Task prompt
From the first line to the last, return the data exactly as written.

[Dataset entries]

====================

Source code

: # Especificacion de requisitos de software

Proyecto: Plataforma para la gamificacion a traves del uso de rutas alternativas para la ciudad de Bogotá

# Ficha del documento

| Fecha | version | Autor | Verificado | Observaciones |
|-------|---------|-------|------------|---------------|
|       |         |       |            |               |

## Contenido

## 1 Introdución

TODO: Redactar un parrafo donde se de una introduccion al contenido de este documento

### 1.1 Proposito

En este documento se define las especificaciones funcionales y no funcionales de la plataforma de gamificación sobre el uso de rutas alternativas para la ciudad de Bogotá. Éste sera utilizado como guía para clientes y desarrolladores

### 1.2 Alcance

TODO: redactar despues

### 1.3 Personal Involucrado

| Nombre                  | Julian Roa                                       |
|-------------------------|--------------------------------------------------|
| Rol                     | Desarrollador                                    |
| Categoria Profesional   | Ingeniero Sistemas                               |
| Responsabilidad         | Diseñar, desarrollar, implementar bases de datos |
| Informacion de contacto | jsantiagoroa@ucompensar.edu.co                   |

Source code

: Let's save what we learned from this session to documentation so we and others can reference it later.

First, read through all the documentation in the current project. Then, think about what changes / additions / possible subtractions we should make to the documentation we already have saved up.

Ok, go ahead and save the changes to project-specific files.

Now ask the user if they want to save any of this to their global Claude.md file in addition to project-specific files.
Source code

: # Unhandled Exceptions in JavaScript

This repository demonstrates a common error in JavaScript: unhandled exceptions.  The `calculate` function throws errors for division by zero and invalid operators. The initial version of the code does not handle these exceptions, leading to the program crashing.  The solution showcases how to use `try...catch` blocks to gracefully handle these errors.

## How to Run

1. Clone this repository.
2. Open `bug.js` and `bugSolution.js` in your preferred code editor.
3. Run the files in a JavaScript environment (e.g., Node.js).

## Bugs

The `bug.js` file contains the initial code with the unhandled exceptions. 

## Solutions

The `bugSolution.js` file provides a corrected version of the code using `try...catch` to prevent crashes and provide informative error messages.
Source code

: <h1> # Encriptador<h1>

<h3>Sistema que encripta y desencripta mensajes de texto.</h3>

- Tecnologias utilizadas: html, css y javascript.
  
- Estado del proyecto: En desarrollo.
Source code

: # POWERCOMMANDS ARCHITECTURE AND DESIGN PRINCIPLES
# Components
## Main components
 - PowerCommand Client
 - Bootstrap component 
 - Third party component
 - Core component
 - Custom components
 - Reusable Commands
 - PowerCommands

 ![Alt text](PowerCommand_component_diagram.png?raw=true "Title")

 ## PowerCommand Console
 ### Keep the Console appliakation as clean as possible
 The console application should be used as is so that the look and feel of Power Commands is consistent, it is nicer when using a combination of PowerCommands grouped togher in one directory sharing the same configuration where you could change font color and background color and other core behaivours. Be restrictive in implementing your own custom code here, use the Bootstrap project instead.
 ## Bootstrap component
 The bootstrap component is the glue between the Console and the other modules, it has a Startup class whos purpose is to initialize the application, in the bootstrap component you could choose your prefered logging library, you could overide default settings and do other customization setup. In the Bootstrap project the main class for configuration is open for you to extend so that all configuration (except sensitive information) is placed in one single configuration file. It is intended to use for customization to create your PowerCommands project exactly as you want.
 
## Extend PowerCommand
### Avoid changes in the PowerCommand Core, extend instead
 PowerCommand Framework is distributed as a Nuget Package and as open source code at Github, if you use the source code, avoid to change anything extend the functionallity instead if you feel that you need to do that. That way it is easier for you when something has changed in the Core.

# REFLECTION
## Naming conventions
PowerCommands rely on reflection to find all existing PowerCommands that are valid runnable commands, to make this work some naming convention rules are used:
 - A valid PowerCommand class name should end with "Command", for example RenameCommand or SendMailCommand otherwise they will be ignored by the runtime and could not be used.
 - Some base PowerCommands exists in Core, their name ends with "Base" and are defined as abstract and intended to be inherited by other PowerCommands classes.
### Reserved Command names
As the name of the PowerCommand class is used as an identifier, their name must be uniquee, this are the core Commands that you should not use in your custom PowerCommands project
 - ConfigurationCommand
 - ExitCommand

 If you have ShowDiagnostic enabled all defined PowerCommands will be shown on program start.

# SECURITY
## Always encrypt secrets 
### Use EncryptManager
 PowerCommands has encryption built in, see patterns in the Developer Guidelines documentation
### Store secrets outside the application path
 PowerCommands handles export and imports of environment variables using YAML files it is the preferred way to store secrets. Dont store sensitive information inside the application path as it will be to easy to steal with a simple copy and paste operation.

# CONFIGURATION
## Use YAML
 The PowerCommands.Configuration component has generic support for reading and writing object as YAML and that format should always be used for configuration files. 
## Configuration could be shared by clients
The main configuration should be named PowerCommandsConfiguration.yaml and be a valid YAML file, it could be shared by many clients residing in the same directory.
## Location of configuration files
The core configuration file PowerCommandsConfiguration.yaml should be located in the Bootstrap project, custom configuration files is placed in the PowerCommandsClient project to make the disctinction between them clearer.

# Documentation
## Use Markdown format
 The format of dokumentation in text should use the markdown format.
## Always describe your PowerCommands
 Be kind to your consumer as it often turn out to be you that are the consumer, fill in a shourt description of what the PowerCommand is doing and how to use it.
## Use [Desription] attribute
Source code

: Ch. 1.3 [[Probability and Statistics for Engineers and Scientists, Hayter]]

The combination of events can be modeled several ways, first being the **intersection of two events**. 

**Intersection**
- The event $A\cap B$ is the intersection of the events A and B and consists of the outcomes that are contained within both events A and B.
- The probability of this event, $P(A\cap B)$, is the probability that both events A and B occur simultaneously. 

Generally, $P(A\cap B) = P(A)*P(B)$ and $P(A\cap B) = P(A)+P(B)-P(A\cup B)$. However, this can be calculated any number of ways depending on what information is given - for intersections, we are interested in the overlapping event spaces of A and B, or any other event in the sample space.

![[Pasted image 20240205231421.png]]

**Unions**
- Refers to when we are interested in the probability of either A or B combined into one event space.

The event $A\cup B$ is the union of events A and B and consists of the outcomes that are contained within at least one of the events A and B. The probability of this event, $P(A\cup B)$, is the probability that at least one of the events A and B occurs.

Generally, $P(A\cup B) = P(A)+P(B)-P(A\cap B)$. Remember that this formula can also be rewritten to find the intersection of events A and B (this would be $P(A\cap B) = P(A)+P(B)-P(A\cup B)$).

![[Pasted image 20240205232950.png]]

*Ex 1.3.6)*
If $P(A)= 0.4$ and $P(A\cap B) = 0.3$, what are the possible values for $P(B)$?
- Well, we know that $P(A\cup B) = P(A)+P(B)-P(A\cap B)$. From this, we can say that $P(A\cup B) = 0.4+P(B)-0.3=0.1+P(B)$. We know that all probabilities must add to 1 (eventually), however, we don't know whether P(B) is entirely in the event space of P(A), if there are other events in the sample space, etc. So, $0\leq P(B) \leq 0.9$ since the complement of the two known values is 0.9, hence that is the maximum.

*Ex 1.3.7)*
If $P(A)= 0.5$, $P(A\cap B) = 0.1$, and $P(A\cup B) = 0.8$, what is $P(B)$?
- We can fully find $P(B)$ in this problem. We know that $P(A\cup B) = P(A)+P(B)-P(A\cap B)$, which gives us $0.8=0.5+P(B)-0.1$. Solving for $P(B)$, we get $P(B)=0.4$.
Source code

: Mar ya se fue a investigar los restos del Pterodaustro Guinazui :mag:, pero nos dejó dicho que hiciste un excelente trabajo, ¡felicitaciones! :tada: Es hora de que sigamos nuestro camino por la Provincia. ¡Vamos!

====================

Reply
Source code

: # Especificacion de requisitos de software

Proyecto: Plataforma para la gamificacion a traves del uso de rutas alternativas para la ciudad de Bogotá

# Ficha del documento

| Fecha | version | Autor | Verificado | Observaciones |
|-------|---------|-------|------------|---------------|
|       |         |       |            |               |

## Contenido

## 1 Introdución

TODO: Redactar un parrafo donde se de una introduccion al contenido de este documento

### 1.1 Proposito

En este documento se define las especificaciones funcionales y no funcionales de la plataforma de gamificación sobre el uso de rutas alternativas para la ciudad de Bogotá. Éste sera utilizado como guía para clientes y desarrolladores

### 1.2 Alcance

TODO: redactar despues

### 1.3 Personal Involucrado

| Nombre                  | Julian Roa                                       |
|-------------------------|--------------------------------------------------|
| Rol                     | Desarrollador                                    |
| Categoria Profesional   | Ingeniero Sistemas                               |
| Responsabilidad         | Diseñar, desarrollar, implementar bases de datos |
| Informacion de contacto | jsantiagoroa@ucompensar.edu.co                   |

Source code

: Let's save what we learned from this session to documentation so we and others can reference it later.

First, read through all the documentation in the current project. Then, think about what changes / additions / possible subtractions we should make to the documentation we already have saved up.

Ok, go ahead and save the changes to project-specific files.

Now ask the user if they want to save any of this to their global Claude.md file in addition to project-specific files.
Source code

: # Unhandled Exceptions in JavaScript

This repository demonstrates a common error in JavaScript: unhandled exceptions.  The `calculate` function throws errors for division by zero and invalid operators. The initial version of the code does not handle these exceptions, leading to the program crashing.  The solution showcases how to use `try...catch` blocks to gracefully handle these errors.

## How to Run

1. Clone this repository.
2. Open `bug.js` and `bugSolution.js` in your preferred code editor.
3. Run the files in a JavaScript environment (e.g., Node.js).

## Bugs

The `bug.js` file contains the initial code with the unhandled exceptions. 

## Solutions

The `bugSolution.js` file provides a corrected version of the code using `try...catch` to prevent crashes and provide informative error messages.
Source code

: <h1> # Encriptador<h1>

<h3>Sistema que encripta y desencripta mensajes de texto.</h3>

- Tecnologias utilizadas: html, css y javascript.
  
- Estado del proyecto: En desarrollo.
Source code

: # POWERCOMMANDS ARCHITECTURE AND DESIGN PRINCIPLES
# Components
## Main components
 - PowerCommand Client
 - Bootstrap component 
 - Third party component
 - Core component
 - Custom components
 - Reusable Commands
 - PowerCommands

 ![Alt text](PowerCommand_component_diagram.png?raw=true "Title")

 ## PowerCommand Console
 ### Keep the Console appliakation as clean as possible
 The console application should be used as is so that the look and feel of Power Commands is consistent, it is nicer when using a combination of PowerCommands grouped togher in one directory sharing the same configuration where you could change font color and background color and other core behaivours. Be restrictive in implementing your own custom code here, use the Bootstrap project instead.
 ## Bootstrap component
 The bootstrap component is the glue between the Console and the other modules, it has a Startup class whos purpose is to initialize the application, in the bootstrap component you could choose your prefered logging library, you could overide default settings and do other customization setup. In the Bootstrap project the main class for configuration is open for you to extend so that all configuration (except sensitive information) is placed in one single configuration file. It is intended to use for customization to create your PowerCommands project exactly as you want.
 
## Extend PowerCommand
### Avoid changes in the PowerCommand Core, extend instead
 PowerCommand Framework is distributed as a Nuget Package and as open source code at Github, if you use the source code, avoid to change anything extend the functionallity instead if you feel that you need to do that. That way it is easier for you when something has changed in the Core.

# REFLECTION
## Naming conventions
PowerCommands rely on reflection to find all existing PowerCommands that are valid runnable commands, to make this work some naming convention rules are used:
 - A valid PowerCommand class name should end with "Command", for example RenameCommand or SendMailCommand otherwise they will be ignored by the runtime and could not be used.
 - Some base PowerCommands exists in Core, their name ends with "Base" and are defined as abstract and intended to be inherited by other PowerCommands classes.
### Reserved Command names
As the name of the PowerCommand class is used as an identifier, their name must be uniquee, this are the core Commands that you should not use in your custom PowerCommands project
 - ConfigurationCommand
 - ExitCommand

 If you have ShowDiagnostic enabled all defined PowerCommands will be shown on program start.

# SECURITY
## Always encrypt secrets 
### Use EncryptManager
 PowerCommands has encryption built in, see patterns in the Developer Guidelines documentation
### Store secrets outside the application path
 PowerCommands handles export and imports of environment variables using YAML files it is the preferred way to store secrets. Dont store sensitive information inside the application path as it will be to easy to steal with a simple copy and paste operation.

# CONFIGURATION
## Use YAML
 The PowerCommands.Configuration component has generic support for reading and writing object as YAML and that format should always be used for configuration files. 
## Configuration could be shared by clients
The main configuration should be named PowerCommandsConfiguration.yaml and be a valid YAML file, it could be shared by many clients residing in the same directory.
## Location of configuration files
The core configuration file PowerCommandsConfiguration.yaml should be located in the Bootstrap project, custom configuration files is placed in the PowerCommandsClient project to make the disctinction between them clearer.

# Documentation
## Use Markdown format
 The format of dokumentation in text should use the markdown format.
## Always describe your PowerCommands
 Be kind to your consumer as it often turn out to be you that are the consumer, fill in a shourt description of what the PowerCommand is doing and how to use it.
## Use [Desription] attribute
Source code

: Ch. 1.3 [[Probability and Statistics for Engineers and Scientists, Hayter]]

The combination of events can be modeled several ways, first being the **intersection of two events**. 

**Intersection**
- The event $A\cap B$ is the intersection of the events A and B and consists of the outcomes that are contained within both events A and B.
- The probability of this event, $P(A\cap B)$, is the probability that both events A and B occur simultaneously. 

Generally, $P(A\cap B) = P(A)*P(B)$ and $P(A\cap B) = P(A)+P(B)-P(A\cup B)$. However, this can be calculated any number of ways depending on what information is given - for intersections, we are interested in the overlapping event spaces of A and B, or any other event in the sample space.

![[Pasted image 20240205231421.png]]

**Unions**
- Refers to when we are interested in the probability of either A or B combined into one event space.

The event $A\cup B$ is the union of events A and B and consists of the outcomes that are contained within at least one of the events A and B. The probability of this event, $P(A\cup B)$, is the probability that at least one of the events A and B occurs.

Generally, $P(A\cup B) = P(A)+P(B)-P(A\cap B)$. Remember that this formula can also be rewritten to find the intersection of events A and B (this would be $P(A\cap B) = P(A)+P(B)-P(A\cup B)$).

![[Pasted image 20240205232950.png]]

*Ex 1.3.6)*
If $P(A)= 0.4$ and $P(A\cap B) = 0.3$, what are the possible values for $P(B)$?
- Well, we know that $P(A\cup B) = P(A)+P(B)-P(A\cap B)$. From this, we can say that $P(A\cup B) = 0.4+P(B)-0.3=0.1+P(B)$. We know that all probabilities must add to 1 (eventually), however, we don't know whether P(B) is entirely in the event space of P(A), if there are other events in the sample space, etc. So, $0\leq P(B) \leq 0.9$ since the complement of the two known values is 0.9, hence that is the maximum.

*Ex 1.3.7)*
If $P(A)= 0.5$, $P(A\cap B) = 0.1$, and $P(A\cup B) = 0.8$, what is $P(B)$?
- We can fully find $P(B)$ in this problem. We know that $P(A\cup B) = P(A)+P(B)-P(A\cap B)$, which gives us $0.8=0.5+P(B)-0.1$. Solving for $P(B)$, we get $P(B)=0.4$.
Source code

: Mar ya se fue a investigar los restos del Pterodaustro Guinazui :mag:, pero nos dejó dicho que hiciste un excelente trabajo, ¡felicitaciones! :tada: Es hora de que sigamos nuestro camino por la Provincia. ¡Vamos!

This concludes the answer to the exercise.